Possiamo davvero imparare qualcosa? I bambini prodigio sono una razza a parte o sono solo bambini più tenaci degli altri? La tenacia è una dote?

Il racconto ci porta a una conclusione che va in direzione opposta rispetto al libro precedente. Non soltanto serve tanto hovering con i figli, ma bisogna stargli col fiato sul collo se vogliamo che diventino adulti di successo.

Norwich e la non competitività

Diciamo di essere orientati a un modello di genitorialità senza stress, senza hovering e con poca competitività. “Quando un ragazzo segna due goal, viene sostituito per dare l’occasione di segnare a un altro ragazzo”.

Vi piace questo metodo?
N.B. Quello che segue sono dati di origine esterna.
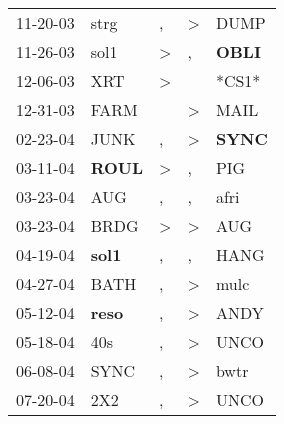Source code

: \begin{supertabular}{p{0.07\textwidth}p{0.06\textwidth}p{0.02\textwidth}p{0.02\textwidth}p{0.06\textwidth}}
          11-20-03\textsuperscript{} &           strg\textsuperscript{} &                , &     \textgreater &           DUMP\textsuperscript{} \\
          11-26-03\textsuperscript{} &           sol1\textsuperscript{} &     \textgreater &                , &  \textbf{OBLI\textsuperscript{}} \\
          12-06-03\textsuperscript{} &            XRT\textsuperscript{} &     \textgreater &                  &                            *CS1* \\
          12-31-03\textsuperscript{} &           FARM\textsuperscript{} &                  &     \textgreater &           MAIL\textsuperscript{} \\
          02-23-04\textsuperscript{} &           JUNK\textsuperscript{} &                , &     \textgreater &  \textbf{SYNC\textsuperscript{}} \\
          03-11-04\textsuperscript{} &  \textbf{ROUL\textsuperscript{}} &     \textgreater &                , &            PIG\textsuperscript{} \\
          03-23-04\textsuperscript{} &            AUG\textsuperscript{} &                , &                , &           afri\textsuperscript{} \\
          03-23-04\textsuperscript{} &           BRDG\textsuperscript{} &     \textgreater &     \textgreater &            AUG\textsuperscript{} \\
          04-19-04\textsuperscript{} &  \textbf{sol1\textsuperscript{}} &                , &                , &           HANG\textsuperscript{} \\
          04-27-04\textsuperscript{} &           BATH\textsuperscript{} &                , &     \textgreater &           mulc\textsuperscript{} \\
          05-12-04\textsuperscript{} &  \textbf{reso\textsuperscript{}} &                , &     \textgreater &           ANDY\textsuperscript{} \\
          05-18-04\textsuperscript{} &            40s\textsuperscript{} &                , &     \textgreater &           UNCO\textsuperscript{} \\
          06-08-04\textsuperscript{} &           SYNC\textsuperscript{} &                , &     \textgreater &           bwtr\textsuperscript{} \\
          07-20-04\textsuperscript{} &            2X2\textsuperscript{} &                , &     \textgreater &           UNCO\textsuperscript{} \\

\end{supertabular}
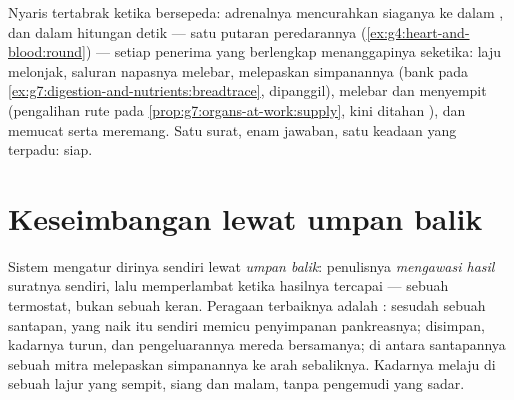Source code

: \begin{example}\label{ex:g8:hormonal-communication:alarm}
Nyaris tertabrak ketika bersepeda:  adrenalnya
mencurahkan  siaganya ke dalam , dan dalam
hitungan detik --- satu putaran peredarannya
(\cref{ex:g4:heart-and-blood:round}) --- setiap penerima
yang berlengkap menanggapinya seketika: laju 
melonjak, saluran napasnya melebar,  melepaskan
 simpanannya (bank pada
\cref{ex:g7:digestion-and-nutrients:breadtrace}, dipanggil),
  melebar dan  
menyempit (pengalihan rute pada
\cref{prop:g7:organs-at-work:supply}, kini ditahan ),
dan  memucat serta meremang. Satu surat, enam
jawaban, satu keadaan yang terpadu: siap.
\end{example}

\section{Keseimbangan lewat umpan balik}

\begin{proposition}\label{prop:g8:hormonal-communication:feedback}
Sistem  mengatur dirinya sendiri lewat \emph{umpan
balik}:  penulisnya
\emph{mengawasi hasil} suratnya sendiri, lalu memperlambat
ketika hasilnya tercapai --- sebuah termostat, bukan sebuah
keran. Peragaan terbaiknya adalah  : sesudah
sebuah santapan,  yang naik itu sendiri memicu 
penyimpanan pankreasnya;  disimpan, kadarnya
turun, dan pengeluarannya mereda bersamanya; di antara
santapannya sebuah  mitra melepaskan simpanannya ke
arah sebaliknya. Kadarnya melaju di sebuah lajur yang
sempit, siang dan malam, tanpa pengemudi yang sadar.
\end{proposition}
\admitted

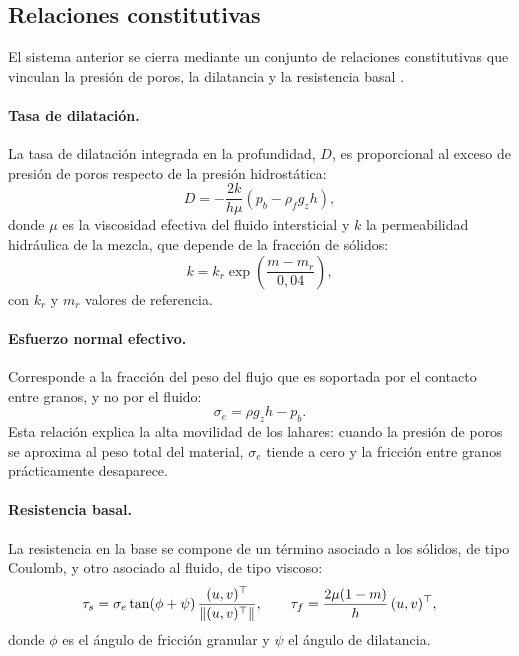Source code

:\subsection{Relaciones constitutivas}
\label{subsec:constitutivas}

El sistema anterior se cierra mediante un conjunto de relaciones constitutivas que vinculan la presión de poros, la dilatancia y la resistencia basal \cite{iverson2014depth,george2025d}.

\paragraph{Tasa de dilatación.} La tasa de dilatación integrada en la profundidad, $D$, es proporcional al exceso de presión de poros respecto de la presión hidrostática:
\begin{equation}
    D = -\frac{2k}{h\mu}\left(p_b - \rho_f g_z h\right),
    \label{eq:dilatacion}
\end{equation}
donde $\mu$ es la viscosidad efectiva del fluido intersticial y $k$ la permeabilidad hidráulica de la mezcla, que depende de la fracción de sólidos:
\begin{equation}
    k = k_r \exp\!\left(\frac{m-m_r}{0{,}04}\right),
    \label{eq:permeabilidad}
\end{equation}
con $k_r$ y $m_r$ valores de referencia.

\paragraph{Esfuerzo normal efectivo.} Corresponde a la fracción del peso del flujo que es soportada por el contacto entre granos, y no por el fluido:
\begin{equation}
    \sigma_e = \rho g_z h - p_b.
    \label{eq:esfuerzo_efectivo}
\end{equation}
Esta relación explica la alta movilidad de los lahares: cuando la presión de poros se aproxima al peso total del material, $\sigma_e$ tiende a cero y la fricción entre granos prácticamente desaparece.

\paragraph{Resistencia basal.} La resistencia en la base se compone de un término asociado a los sólidos, de tipo Coulomb, y otro asociado al fluido, de tipo viscoso:
\begin{equation}
    \vect{\tau}_s = \sigma_e \tan(\phi+\psi)\,\frac{(u,v)^{\top}}{\left\lVert (u,v)^{\top}\right\rVert},
    \qquad
    \vect{\tau}_f = \frac{2\mu(1-m)}{h}\,(u,v)^{\top},
    \label{eq:resistencia_basal}
\end{equation}
donde $\phi$ es el ángulo de fricción granular y $\psi$ el ángulo de dilatancia.

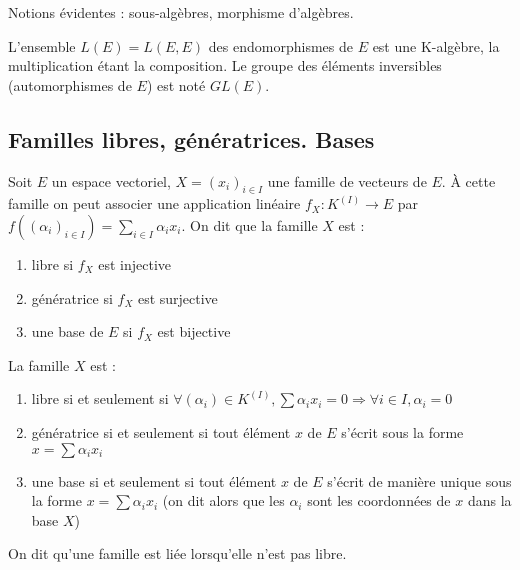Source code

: \begin{rem}
Notions évidentes : sous-algèbres, morphisme d'algèbres.
\end{rem}

\begin{rem}
L'ensemble $L(E) = L(E,E)$ des endomorphismes de $E$ est une K-algèbre, la multiplication étant la composition. Le groupe des éléments inversibles (automorphismes de $E$) est noté $GL(E)$.
\end{rem}

\subsection{Familles libres, génératrices. Bases}

\begin{de}
Soit $E$ un espace vectoriel, $X = (x_i)_{i\in I}$ une famille de vecteurs de $E$. À cette famille on peut associer une application linéaire $f_X : K^{(I)} \to E$ par $f((\alpha_i)_{i\in I}) = \sum_{i\in I} \alpha_i x_i$. On dit que la famille $X$ est :
\begin{enumerate}
\item libre si $f_X$ est injective
\item génératrice si $f_X$ est surjective
\item une base de $E$ si $f_X$ est bijective
\end{enumerate}
\end{de}

\begin{prop}
La famille $X$ est :
\begin{enumerate}
\item libre si et seulement si $\forall (\alpha_i) \in K^{(I)}, \sum \alpha_i x_i = 0 \Rightarrow \forall i \in I, \alpha_i = 0$
\item génératrice si et seulement si tout élément $x$ de $E$ s'écrit sous la forme $x = \sum \alpha_i x_i$
\item une base si et seulement si tout élément $x$ de $E$ s'écrit de manière unique sous la forme $x = \sum \alpha_i x_i$ (on dit alors que les $\alpha_i$ sont les coordonnées de $x$ dans la base $X$)
\end{enumerate}
\end{prop}

\begin{de}
On dit qu'une famille est liée lorsqu'elle n'est pas libre.
\end{de}

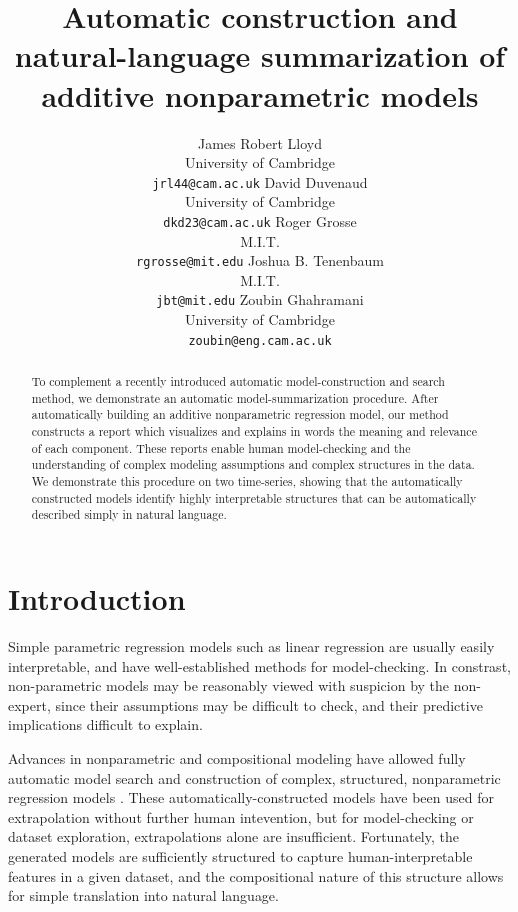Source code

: \documentclass{article} %
\title{Automatic construction and natural-language summarization of additive nonparametric models}
\author{
James Robert Lloyd\\
University of Cambridge\\
\texttt{jrl44@cam.ac.uk}
\And
David Duvenaud\\
University of Cambridge \\
\texttt{dkd23@cam.ac.uk}
\And
Roger Grosse\\
M.I.T.\\
\texttt{rgrosse@mit.edu}
\And
Joshua B. Tenenbaum\\
M.I.T.\\
\texttt{jbt@mit.edu}
\And
Zoubin Ghahramani\\
University of Cambridge \\
\texttt{zoubin@eng.cam.ac.uk}
}
\begin{document}
\allowdisplaybreaks

\maketitle

\begin{abstract}
To complement a recently introduced automatic model-construction and search method, we demonstrate an automatic model-summarization procedure.
After automatically building an additive nonparametric regression model, our method constructs a report which visualizes and explains in words the meaning and relevance of each component.
These reports enable human model-checking and the understanding of complex modeling assumptions and complex structures in the data.
We demonstrate this procedure on two time-series, showing that the automatically constructed models identify highly interpretable structures that can be automatically described simply in natural language.
\end{abstract}

\section{Introduction}


Simple parametric regression models such as linear regression are usually easily interpretable, and have well-established methods for model-checking.
In constrast, non-parametric models may be reasonably viewed with suspicion by the non-expert, since their assumptions may be difficult to check, and their predictive implications difficult to explain.

Advances in nonparametric and compositional modeling have allowed fully automatic model search and construction of complex, structured, nonparametric regression models \cite{DuvLloGroetal13}.
These automatically-constructed models have been used for extrapolation without further human intevention, but for model-checking or dataset exploration, extrapolations alone are insufficient.  
Fortunately, the generated models are sufficiently structured to capture human-interpretable features in a given dataset, and the compositional nature of this structure allows for simple translation into natural language.
\end{document}
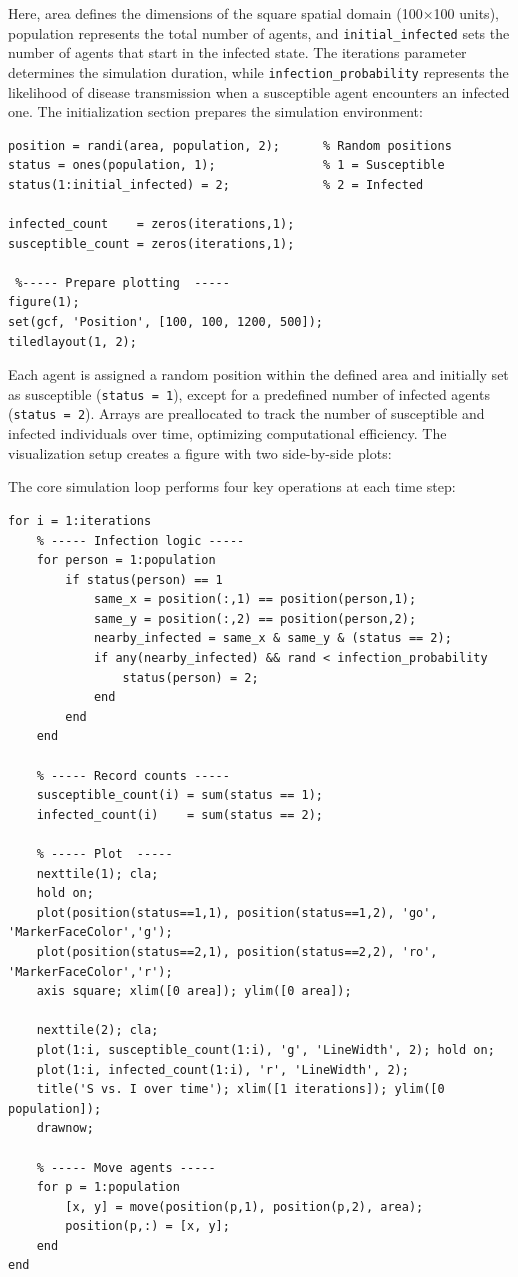 \documentclass{article}
\begin{document}
Here, area defines the dimensions of the square spatial domain (100×100 units), population represents the total number of agents, and \texttt{initial\_infected} sets the number of agents that start in the infected state. The iterations parameter determines the simulation duration, while \texttt{infection\_probability} represents the likelihood of disease transmission when a susceptible agent encounters an infected one.
The initialization section prepares the simulation environment:
\begin{lstlisting}[caption={Initialization}]
% ----- Initialization -----
position = randi(area, population, 2);      % Random positions
status = ones(population, 1);               % 1 = Susceptible
status(1:initial_infected) = 2;             % 2 = Infected

infected_count    = zeros(iterations,1);
susceptible_count = zeros(iterations,1);

 %----- Prepare plotting  -----
figure(1); 
set(gcf, 'Position', [100, 100, 1200, 500]);
tiledlayout(1, 2);

\end{lstlisting}

Each agent is assigned a random position within the defined area and initially set as susceptible (\texttt{status = 1}), except for a predefined number of infected agents (\texttt{status = 2}). Arrays are preallocated to track the number of susceptible and infected individuals over time, optimizing computational efficiency.
The visualization setup creates a figure with two side-by-side plots:

The core simulation loop performs four key operations at each time step:

\begin{lstlisting}[caption={Simulation loop}]
for i = 1:iterations
    % ----- Infection logic -----
    for person = 1:population
        if status(person) == 1
            same_x = position(:,1) == position(person,1);
            same_y = position(:,2) == position(person,2);
            nearby_infected = same_x & same_y & (status == 2);
            if any(nearby_infected) && rand < infection_probability
                status(person) = 2;
            end
        end
    end

    % ----- Record counts -----
    susceptible_count(i) = sum(status == 1);
    infected_count(i)    = sum(status == 2);

    % ----- Plot  -----
    nexttile(1); cla;
    hold on;
    plot(position(status==1,1), position(status==1,2), 'go', 'MarkerFaceColor','g');
    plot(position(status==2,1), position(status==2,2), 'ro', 'MarkerFaceColor','r');
    axis square; xlim([0 area]); ylim([0 area]);

    nexttile(2); cla;
    plot(1:i, susceptible_count(1:i), 'g', 'LineWidth', 2); hold on;
    plot(1:i, infected_count(1:i), 'r', 'LineWidth', 2);
    title('S vs. I over time'); xlim([1 iterations]); ylim([0 population]);
    drawnow;

    % ----- Move agents -----
    for p = 1:population
        [x, y] = move(position(p,1), position(p,2), area);
        position(p,:) = [x, y];
    end
end
\end{lstlisting}
\end{document}
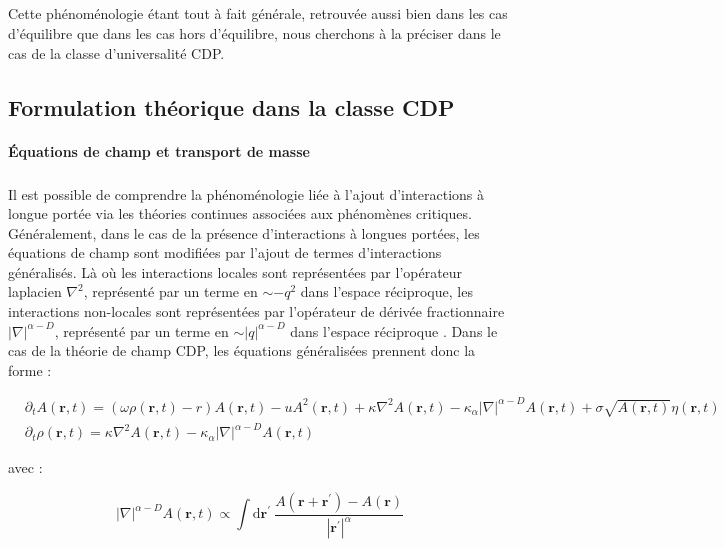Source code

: \subparagraph{}Cette phénoménologie étant tout à fait générale, retrouvée aussi bien dans les cas d'équilibre que dans les cas hors d'équilibre, nous cherchons à la préciser dans le cas de la classe d'universalité CDP.

\subsection{Formulation théorique dans la classe CDP}

\paragraph{Équations de champ et transport de masse}

\subparagraph{}Il est possible de comprendre la phénoménologie liée à l'ajout d'interactions à longue portée via les théories continues associées aux phénomènes critiques. Généralement, dans le cas de la présence d'interactions à longues portées, les équations de champ sont modifiées par l'ajout de termes d'interactions généralisés. Là où les interactions locales sont représentées par l'opérateur laplacien $\nabla^2$, représenté par un terme en $\sim -q^2$ dans l'espace réciproque, les interactions non-locales sont représentées par l'opérateur de dérivée fractionnaire $|\nabla|^{\alpha-D}$, représenté par un terme en $\sim |q|^{\alpha-D}$ dans l'espace réciproque \cite{hinrichsen_non_equilibrium_2007}. Dans le cas de la théorie de champ CDP, les équations généralisées prennent donc la forme :

\begin{equation}
\begin{aligned}
	&\partial_t A(\mathbf{r}, t) = (\omega\rho (\mathbf{r}, t) - r)A(\mathbf{r}, t) - uA^2(\mathbf{r}, t) + \kappa\nabla^2 A (\mathbf{r}, t) - \kappa_\alpha|\nabla|^{\alpha-D} A (\mathbf{r}, t) + \sigma \sqrt{A(\mathbf{r}, t)} \eta(\mathbf{r}, t)\\
	&\partial_t \rho (\mathbf{r}, t) = \kappa\nabla^2 A (\mathbf{r}, t)- \kappa_\alpha|\nabla|^{\alpha-D} A (\mathbf{r}, t)
\end{aligned}
\label{eq:LRCDP}
\end{equation}

\noindent avec :

\begin{equation}
	|\nabla|^{\alpha-D} A (\mathbf{r}, t) \propto \int \mathrm{d}\mathbf{r}^\prime ~ \frac{A(\mathbf{r}+\mathbf{r}^\prime)-A(\mathbf{r})}{|\mathbf{r}^{\prime}|^{\alpha}}
\end{equation}

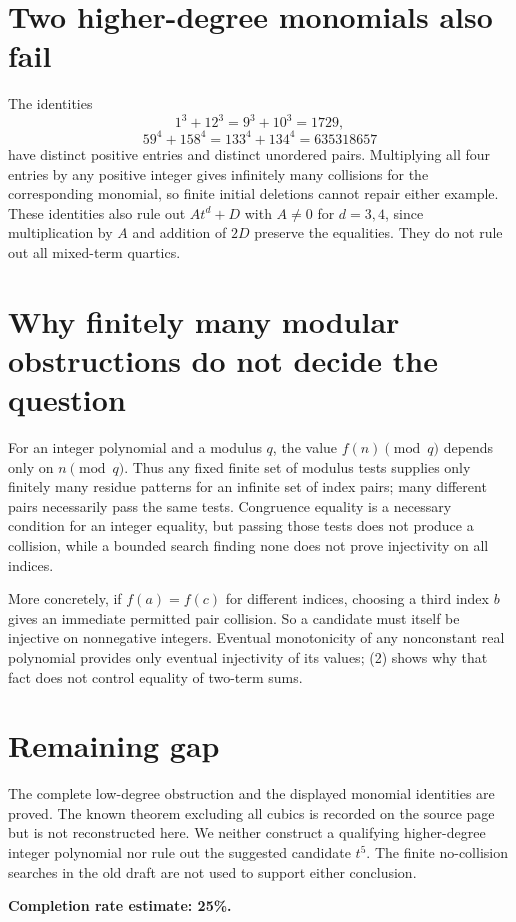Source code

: \documentclass[11pt]{article}
\begin{document}
\section*{Two higher-degree monomials also fail}
The identities
\[
 1^3+12^3=9^3+10^3=1729,
\]
\[
 59^4+158^4=133^4+134^4=635318657
\]
have distinct positive entries and distinct unordered pairs. Multiplying all four entries by any positive integer gives infinitely many collisions for the corresponding monomial, so finite initial deletions cannot repair either example. These identities also rule out $At^d+D$ with $A\ne0$ for $d=3,4$, since multiplication by $A$ and addition of $2D$ preserve the equalities. They do not rule out all mixed-term quartics.

\section*{Why finitely many modular obstructions do not decide the question}
For an integer polynomial and a modulus $q$, the value $f(n)\pmod q$ depends only on $n\pmod q$. Thus any fixed finite set of modulus tests supplies only finitely many residue patterns for an infinite set of index pairs; many different pairs necessarily pass the same tests. Congruence equality is a necessary condition for an integer equality, but passing those tests does not produce a collision, while a bounded search finding none does not prove injectivity on all indices.

More concretely, if $f(a)=f(c)$ for different indices, choosing a third index $b$ gives an immediate permitted pair collision. So a candidate must itself be injective on nonnegative integers. Eventual monotonicity of any nonconstant real polynomial provides only eventual injectivity of its values; (2) shows why that fact does not control equality of two-term sums.

\section*{Remaining gap}
The complete low-degree obstruction and the displayed monomial identities are proved. The known theorem excluding all cubics is recorded on the source page but is not reconstructed here. We neither construct a qualifying higher-degree integer polynomial nor rule out the suggested candidate $t^5$. The finite no-collision searches in the old draft are not used to support either conclusion.

\textbf{Completion rate estimate: 25\%.}
\end{document}
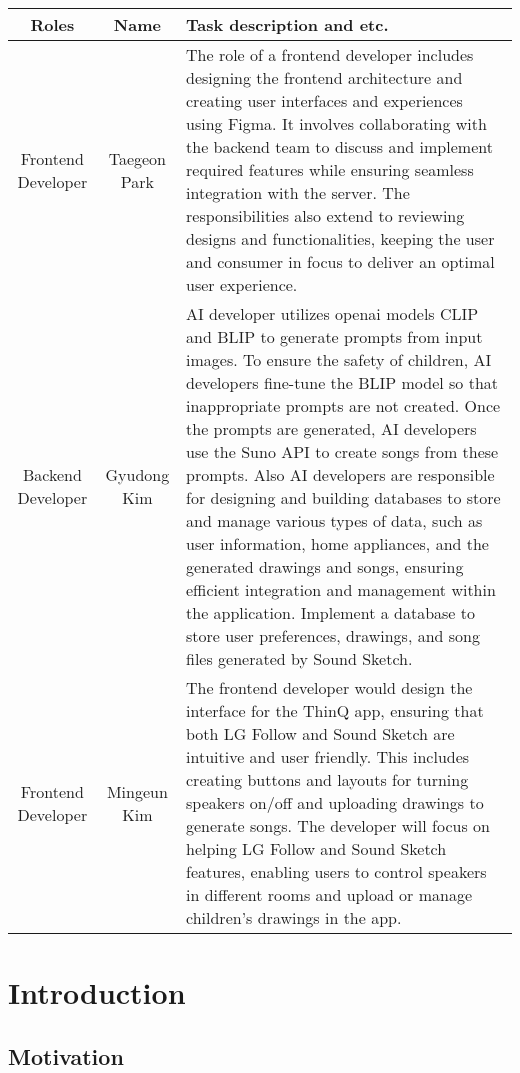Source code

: \documentclass[conference]{IEEEtran}
\begin{document}
\begin{table}[h!]
\centering
\begin{tabular}{|c|c|p{3.5cm}|}
\hline
\textbf{Roles} & \textbf{Name} & \textbf{Task description and etc.} \\
\hline
Frontend Developer & Taegeon Park & The role of a frontend developer includes designing the frontend architecture and creating user interfaces and experiences using Figma. It involves collaborating with the backend team to discuss and implement required features while ensuring seamless integration with the server. The responsibilities also extend to reviewing designs and functionalities, keeping the user and consumer in focus to deliver an optimal user experience. \\
\hline
Backend Developer & Gyudong Kim & AI developer utilizes openai models CLIP and BLIP to generate prompts from input images. To ensure the safety of children, AI developers fine-tune the BLIP model so that inappropriate prompts are not created. Once the prompts are generated, AI developers use the Suno API to create songs from these prompts. Also AI developers are responsible for designing and building databases to store and manage various types of data, such as user information, home appliances, and the generated drawings and songs, ensuring efficient integration and management within the application. Implement a database to store user preferences, drawings, and song files generated by Sound Sketch. \\
\hline
Frontend Developer & Mingeun Kim & The frontend developer would design the interface for the ThinQ app, ensuring that both LG Follow and Sound Sketch are intuitive and user friendly. This includes creating buttons and layouts for turning speakers on/off and uploading drawings to generate songs. The developer will focus on helping LG Follow and Sound Sketch features, enabling users to control speakers in different rooms and upload or manage children's drawings in the app.  \\
\hline
\end{tabular}
\end{table}


\IEEEpeerreviewmaketitle

\section{Introduction}

\subsection{Motivation}
\end{document}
Funziona a Norwich City, una cittadina inglese che ha il curioso primato di avere pochi abitanti e tanti atleti che salgono sul podio.
La lezione di Norwich piace anche a noi, però nessuno ci ha scritto un libro.

La “non-competitività”, il “non-stress” sembrano essere metodi migliori per diventare adulti. Un metodo che avvicina al successo attraverso valori che contano. Valori buoni e non scorciatoie.

Il successo o il flusso?

I risultati dell’educazione sono sempre ambigui. Osservando bambini e ragazzi possiamo notare che dal loro punto di vista la realizzazione conta molto di più del successo.

Cos’è la realizzazione? Quel senso interiore di padronanza. Quel momento in cui il difficile diventa facile. La gara vinta. La presentazione eccellente. L’inafferrabile senso di padronanza, che sia nei muscoli o nella testa, è molto più appagante della concretezza del successo e della vittoria.

Ciò che ci sostiene in qualsiasi competizione è lo stato interiore. Il punto in cui la competizione sparisce. Ciò che ci rafforza nella lotta è il momento in cui dimentichiamo la lotta.

Le catene della causalità

Alla base dei manuali per genitori c’è quella che potrebbe essere chiamata “la catastrofe causale”. Vale a dire: per valutare la correttezza o la scorrettezza di un certo metodo di crescere i bambini, bisogna valutare l’adulto prodotto da quel metodo.

Le catene delle causalità umane sono, però, se non infinite, lunghissime. Prima o poi le cattive conseguenze dell’educazione usciranno fuori, è sicuro.

Il punto è che noi detestiamo il metodo del genitore elicottero non perché a lungo termine non pagherà in termini educativi (forse pagherà pure). Lo detestiamo perché è odioso, adesso.

Lo scopo di un bambino è essere un bambino

L’infanzia – come il vivere in generale – non deve essere considerata come una catena di cause che portano a un risultato finale. “Fai questo e succede quello” non funziona, mai.

Niente in particolare funziona nell’educazione dei bambini, proprio perché tutto funziona. Se i bambini sono felici, se acquisiscono padronanza, è tutto ciò che possiamo chiedere per loro. Che sia a Berlino, a Brooklyn o a Milano, niente funziona a lungo termine, perché l’errore è proprio pensare che ciò che conta è il lungo termine.

Un filosofo russo dell’Ottocento, Alexander Herzen, aveva visto morire annegato uno dei suoi figli. Dopo questo fatto scrisse: “Visto che i bambini crescono, pensiamo che lo scopo della vita di un bambino sia crescere. Lo scopo di un bambino è essere un bambino. La natura non disdegna ciò che vive anche solo un giorno, ma versa tutta se stessa in ogni momento. Il dono della vita è nel flusso. Dopo è troppo tardi”.